De qué trata
Un hombre fue condenado por el feminicidio agravado de su compañera permanente, a quien apuñaló de muerte tras salir furioso a buscarla porque sospechaba que estaba con otra persona. La defensa presentó casación alegando un falso raciocinio: sostuvo que la condena se basó en indicios mal construidos a partir del testimonio de la hija de la víctima, y que con Google Maps podía demostrarse que no tuvo tiempo de cometer el crimen.
Qué decidió la Corte
La Corte inadmitió la demanda. La condena no descansaba solo en el relato de la hija (no controvertido), sino en varios indicios convergentes —móvil, oportunidad y huida— respaldados por otros testigos y por hechos como la confesión del procesado a familiares de que había apuñalado a la víctima y la aparición del bolso de ella en su poder.

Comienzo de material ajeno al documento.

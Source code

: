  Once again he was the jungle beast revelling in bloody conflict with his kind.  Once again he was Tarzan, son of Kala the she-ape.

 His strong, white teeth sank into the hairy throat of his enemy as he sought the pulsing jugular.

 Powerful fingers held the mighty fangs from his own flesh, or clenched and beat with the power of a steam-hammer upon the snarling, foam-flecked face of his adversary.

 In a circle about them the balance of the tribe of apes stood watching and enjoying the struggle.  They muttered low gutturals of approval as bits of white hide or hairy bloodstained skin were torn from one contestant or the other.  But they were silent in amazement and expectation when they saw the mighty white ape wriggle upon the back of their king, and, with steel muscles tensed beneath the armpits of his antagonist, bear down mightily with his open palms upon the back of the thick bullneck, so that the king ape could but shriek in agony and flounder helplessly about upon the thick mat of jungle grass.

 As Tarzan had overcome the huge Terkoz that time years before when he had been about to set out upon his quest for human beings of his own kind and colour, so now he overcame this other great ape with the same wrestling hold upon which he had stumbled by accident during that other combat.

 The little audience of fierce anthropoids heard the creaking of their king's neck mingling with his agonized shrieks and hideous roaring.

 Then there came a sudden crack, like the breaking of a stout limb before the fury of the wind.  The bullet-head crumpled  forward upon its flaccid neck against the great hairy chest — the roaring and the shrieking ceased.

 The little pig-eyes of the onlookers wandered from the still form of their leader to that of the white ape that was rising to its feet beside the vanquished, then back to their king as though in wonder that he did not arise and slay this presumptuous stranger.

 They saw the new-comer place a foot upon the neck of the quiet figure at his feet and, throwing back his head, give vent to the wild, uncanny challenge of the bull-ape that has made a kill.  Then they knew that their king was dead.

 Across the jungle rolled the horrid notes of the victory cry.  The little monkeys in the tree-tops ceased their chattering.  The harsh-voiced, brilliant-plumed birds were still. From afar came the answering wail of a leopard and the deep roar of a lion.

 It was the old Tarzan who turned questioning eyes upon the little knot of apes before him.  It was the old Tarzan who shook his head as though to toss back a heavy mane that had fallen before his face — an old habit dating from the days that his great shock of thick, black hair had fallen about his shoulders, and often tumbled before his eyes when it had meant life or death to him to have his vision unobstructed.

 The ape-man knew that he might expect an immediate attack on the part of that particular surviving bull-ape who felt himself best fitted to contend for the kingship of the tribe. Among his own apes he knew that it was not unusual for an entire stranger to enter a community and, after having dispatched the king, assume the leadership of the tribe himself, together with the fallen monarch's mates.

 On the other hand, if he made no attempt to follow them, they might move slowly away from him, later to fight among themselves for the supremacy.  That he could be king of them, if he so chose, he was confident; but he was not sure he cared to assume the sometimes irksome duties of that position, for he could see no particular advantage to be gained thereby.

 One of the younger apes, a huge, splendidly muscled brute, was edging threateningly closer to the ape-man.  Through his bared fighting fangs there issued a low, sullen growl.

La defensa no identificó qué regla de la lógica o la experiencia se habría violado, y pretendía introducir un mapa de Google que nunca fue prueba en el juicio.
Por qué importa
La decisión reafirma que la prueba indiciaria, cuando los indicios son varios, convergentes y se apoyan en pruebas directas, basta para condenar. Para atacarla en casación hay que demostrar con precisión qué regla de la sana crítica se quebrantó, no simplemente proponer una versión alternativa de los hechos.